ProfAnalytics

Friday 28 September 2012

Profanalytics Results

The analysis of the results has finished and we are wrapping up the project. Over the summer holiday, the data have been analyzed and we have had an expert meeting in which we discussed the results.

As indicated in previous blogs, we intended to study the data using Process Mining. We were able to transform the Piwik data into the XES format in several ways and to read the data into PROM6.1. The next job was to figure out which of the many analysis tools in PROM were the most suited for our data. After reading the book "Process Mining" by Wil van der Aalst (ISBN 978-3-642-19344-6), we decided for Fuzzy Mining (Günther and van der Aalst, 2007). This technique makes it possible to abstract processes from spaghetti-like traces, like the ones we produced in ProF. We generated datasets for three types of students: depending on their results at the progress test. However, the fuzzy miner was not able to generate a meaningful process from this. Wat we saw were pictures like:

These pictures were clear representations of the navigational structure of the ProF application - the arrows indicating roughly the preferred navigation routes. In short, this did help us not so much in understanding the data.

We then decided to switch back to R and analyze the data classically by counting, neglecting the order of the pages viewed.This, fortunately, produced more useful results. To summarize the results, the most important finding was that students with poor results (blue below) used ProF less often than others (red and green), but when they used ProF, they tended to stay longer in the application. They also looked a bit longer into score details.

Other findings were that too many students only watched a single page in ProF, that students did not use the cumulative view of their results too often, and that they did not study the detailed scoretypes enough.

During an expert meeting we discussed the findings and came up with a number of advices for improvement. The first one was that we need to change the opening page of ProF, so that students are stimulated to look further. Second, we need to develop instruction materials to teach students how to make better use of the possibilities of ProF.
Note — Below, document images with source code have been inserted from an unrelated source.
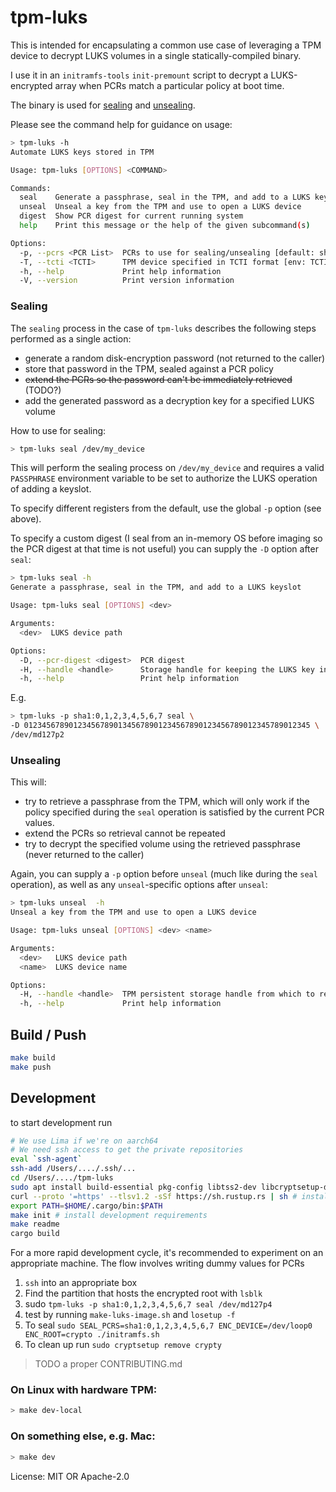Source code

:# tpm-luks

This is intended for encapsulating a common use case of leveraging
a TPM device to decrypt LUKS volumes in a single statically-compiled
binary.

I use it in an `initramfs-tools` `init-premount` script to decrypt
a LUKS-encrypted array when PCRs match a particular policy at boot
time.

The binary is used for [sealing](#sealing) and [unsealing](#unsealing).

Please see the command help for guidance on usage:

```bash
> tpm-luks -h
Automate LUKS keys stored in TPM

Usage: tpm-luks [OPTIONS] <COMMAND>

Commands:
  seal    Generate a passphrase, seal in the TPM, and add to a LUKS keyslot
  unseal  Unseal a key from the TPM and use to open a LUKS device
  digest  Show PCR digest for current running system
  help    Print this message or the help of the given subcommand(s)

Options:
  -p, --pcrs <PCR List>  PCRs to use for sealing/unsealing [default: sha1:0,1,2,3,4,7]
  -T, --tcti <TCTI>      TPM device specified in TCTI format [env: TCTI=] [default: device:/dev/tpmrm0]
  -h, --help             Print help information
  -V, --version          Print version information
```

### Sealing

The `sealing` process in the case of `tpm-luks` describes the following
steps performed as a single action:

+ generate a random disk-encryption password (not returned to the caller)
+ store that password in the TPM, sealed against a PCR policy
+ ~~extend the PCRs so the password can't be immediately retrieved~~ (TODO?)
+ add the generated password as a decryption key for a specified LUKS volume

How to use for sealing:

```bash
> tpm-luks seal /dev/my_device
```

This will perform the sealing process on `/dev/my_device` and requires a valid
`PASSPHRASE` environment variable to be set to authorize the LUKS operation of
adding a keyslot.

To specify different registers from the default, use the global `-p` option (see above).

To specify a custom digest (I seal from an in-memory OS before
imaging so the PCR digest at that time is not useful) you can supply the `-D` option after
`seal`:

```bash
> tpm-luks seal -h
Generate a passphrase, seal in the TPM, and add to a LUKS keyslot

Usage: tpm-luks seal [OPTIONS] <dev>

Arguments:
  <dev>  LUKS device path

Options:
  -D, --pcr-digest <digest>  PCR digest
  -H, --handle <handle>      Storage handle for keeping the LUKS key in the TPM [default: 0x81000000]
  -h, --help                 Print help information
```

E.g.

```bash
> tpm-luks -p sha1:0,1,2,3,4,5,6,7 seal \
-D 0123456789012345678901345678901234567890123456789012345789012345 \
/dev/md127p2
```

### Unsealing

This will:
+ try to retrieve a passphrase from the TPM, which will only work if the policy specified during the `seal` operation is satisfied by the current PCR values.
+ extend the PCRs so retrieval cannot be repeated
+ try to decrypt the specified volume using the retrieved passphrase (never returned to the caller)

Again, you can supply a `-p` option before `unseal` (much like during the `seal` operation), as
well as any `unseal`-specific options after `unseal`:

```bash
> tpm-luks unseal  -h
Unseal a key from the TPM and use to open a LUKS device

Usage: tpm-luks unseal [OPTIONS] <dev> <name>

Arguments:
  <dev>   LUKS device path
  <name>  LUKS device name

Options:
  -H, --handle <handle>  TPM persistent storage handle from which to retrieve the LUKS key [default: 0x81000000]
  -h, --help             Print help information
```

## Build / Push

```bash
make build
make push
```

## Development

to start development run
```bash
# We use Lima if we're on aarch64
# We need ssh access to get the private repositories
eval `ssh-agent`
ssh-add /Users/..../.ssh/...
cd /Users/..../tpm-luks
sudo apt install build-essential pkg-config libtss2-dev libcryptsetup-dev
curl --proto '=https' --tlsv1.2 -sSf https://sh.rustup.rs | sh # install rust
export PATH=$HOME/.cargo/bin:$PATH
make init # install development requirements
make readme
cargo build
```

For a more rapid development cycle, it's recommended to experiment on an appropriate machine.
The flow involves writing dummy values for PCRs

1. `ssh` into an appropriate box
1. Find the partition that hosts the encrypted root with `lsblk`
1. sudo `tpm-luks -p sha1:0,1,2,3,4,5,6,7 seal /dev/md127p4`
1. test by running `make-luks-image.sh` and `losetup -f`
1. To seal `sudo SEAL_PCRS=sha1:0,1,2,3,4,5,6,7 ENC_DEVICE=/dev/loop0 ENC_ROOT=crypto ./initramfs.sh`
1. To clean up run `sudo cryptsetup remove crypty`

> TODO a proper CONTRIBUTING.md

### On Linux with hardware TPM:
```bash
> make dev-local
```

### On something else, e.g. Mac:
```bash
> make dev
```

License: MIT OR Apache-2.0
The story does not end here. We intend to do a follow-up research in which we ask students their opinion of using the tool and its effectiveness. In the meantime we are continuing harvesting data using Piwik so that longitudinal studies will become able.

Wednesday 11 July 2012

Data colllection is ended, first analyses ongoing

The data collection using Piwik has been successful. We used a perl-script to download a separate Piwik logfile per week (for security). This produced on average 4 Mb data per week (9 weeks in May-June). Here is a sniplet of perl-code to download the piwik data:

$auth = "XXXSECRETXXX";
$period = "range";
$date = $date1.",".$date2;
$url = "https://oururl/piwik/index.php?module=API&method=Live.getLastVisitsDetails&format=XML&idSite=".$siteid. "&period=".$period."&date=".$date."&expanded=1&filter_limit=1000&token_auth=".$auth;
my $ua = new LWP::UserAgent;
$ua->timeout(120);
my $request = new HTTP::Request('GET', $url);
my $response = $ua->request($request);
my $content = $response->content();
print MYFILE $content;

Before we go into the more fancy analysis methods, we first study our data in a more traditional way. Again using Perl, we collect the Piwik data, link it to the outcome of the progress test that was administered in May and produced two comma-separated reports: one with data per student and one with data per session.

Per student we collected the number of sessions, the result of the progress test and the university, year and program for all students that participated in the progress test. This allows us to count the number of students that used ProF.
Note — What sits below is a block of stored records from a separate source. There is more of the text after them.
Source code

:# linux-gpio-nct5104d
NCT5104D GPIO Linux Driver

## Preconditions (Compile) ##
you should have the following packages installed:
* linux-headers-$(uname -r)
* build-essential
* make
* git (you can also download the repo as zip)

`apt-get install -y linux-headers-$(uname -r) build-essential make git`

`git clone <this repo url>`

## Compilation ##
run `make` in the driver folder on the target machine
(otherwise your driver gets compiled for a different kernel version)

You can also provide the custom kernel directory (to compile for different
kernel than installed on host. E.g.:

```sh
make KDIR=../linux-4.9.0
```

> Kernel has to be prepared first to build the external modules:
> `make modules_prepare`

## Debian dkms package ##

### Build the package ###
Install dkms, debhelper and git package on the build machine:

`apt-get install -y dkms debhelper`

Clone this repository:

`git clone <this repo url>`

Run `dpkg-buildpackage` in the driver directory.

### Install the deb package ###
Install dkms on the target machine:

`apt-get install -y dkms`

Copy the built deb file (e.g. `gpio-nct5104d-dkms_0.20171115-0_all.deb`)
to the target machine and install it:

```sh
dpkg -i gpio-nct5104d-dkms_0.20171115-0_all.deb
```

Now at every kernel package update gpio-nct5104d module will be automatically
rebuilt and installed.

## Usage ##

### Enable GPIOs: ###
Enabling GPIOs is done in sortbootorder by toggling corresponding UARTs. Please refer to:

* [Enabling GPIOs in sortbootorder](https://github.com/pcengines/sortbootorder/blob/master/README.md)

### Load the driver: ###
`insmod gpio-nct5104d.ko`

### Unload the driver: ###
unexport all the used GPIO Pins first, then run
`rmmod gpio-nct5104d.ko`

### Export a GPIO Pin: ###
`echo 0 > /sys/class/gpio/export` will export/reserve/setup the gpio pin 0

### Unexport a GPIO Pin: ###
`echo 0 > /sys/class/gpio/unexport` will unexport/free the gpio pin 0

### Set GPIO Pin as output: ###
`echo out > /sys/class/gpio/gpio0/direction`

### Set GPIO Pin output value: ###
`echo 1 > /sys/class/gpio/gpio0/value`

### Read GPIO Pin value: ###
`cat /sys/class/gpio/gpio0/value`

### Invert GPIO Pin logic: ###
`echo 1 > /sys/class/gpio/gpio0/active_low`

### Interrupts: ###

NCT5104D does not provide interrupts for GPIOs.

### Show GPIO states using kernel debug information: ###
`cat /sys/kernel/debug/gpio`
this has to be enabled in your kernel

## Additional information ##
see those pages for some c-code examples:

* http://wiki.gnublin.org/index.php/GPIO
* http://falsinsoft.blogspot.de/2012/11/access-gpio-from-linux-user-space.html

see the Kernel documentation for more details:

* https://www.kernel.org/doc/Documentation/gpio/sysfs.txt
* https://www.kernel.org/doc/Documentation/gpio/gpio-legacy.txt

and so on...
Per session we collected the number of pages, the duration of the visit and the number of pages with specific settings (such as “cumulative score”, “longitudinal view” etc.). We also stored per session the test result and the student’s university, year and program. This allows us to characterize the sessions and study distributions over the sessions.

These two comma-separated files can be analyzed with many standard tools. We started using RapidMiner for analyzing the student-report data. Although it is quite possible to do all the filtering and aggregation we need, it is rather clumsy to change the filtering and collect the results in a report every time you want a different selection. Therefore we decided to switch to Project R. This is a script-based environment and changing a script to get a different selection is much easier than the interactive flowchart of RapidMiner. It is true that Rapidminer offers a nice interactive module to inspect data visually, but the quality and flexibility of graphs in R is much better, and honestly, producing different graphs is just as easy.

The analysis shows that the usage of the ProF system is a little higher than we expected. It is clearly visible that when students are stimulated to use ProF, for instance, because they have to include an analysis in their portfolio, the usage of ProF is much higher.

We also see differences in the use between the students with insufficient grade and students with sufficient or good grades. Not only in the number of times ProF is used (good students use ProF the most), but also in the number of details they study.

The perl-scripts that collects our data also produces XES-files for process mining in Prom. Now we have analyzed the data, we can decide how to filter and preprocess the data in a meaningful way for Prom.

Tuesday 8 May 2012

Piwik is running!

Changes made to the ProF application

The ProF application has been adapted so that it uses Piwik to track the behaviour of users. The adaptations we made were the following:

In the configuration of a ProF instance we store the URL for the Piwik tracking and the site id. This makes it possible to set up a separate Piwik per ProF instance. Only if this configuration is made, ProF uses Piwik to track.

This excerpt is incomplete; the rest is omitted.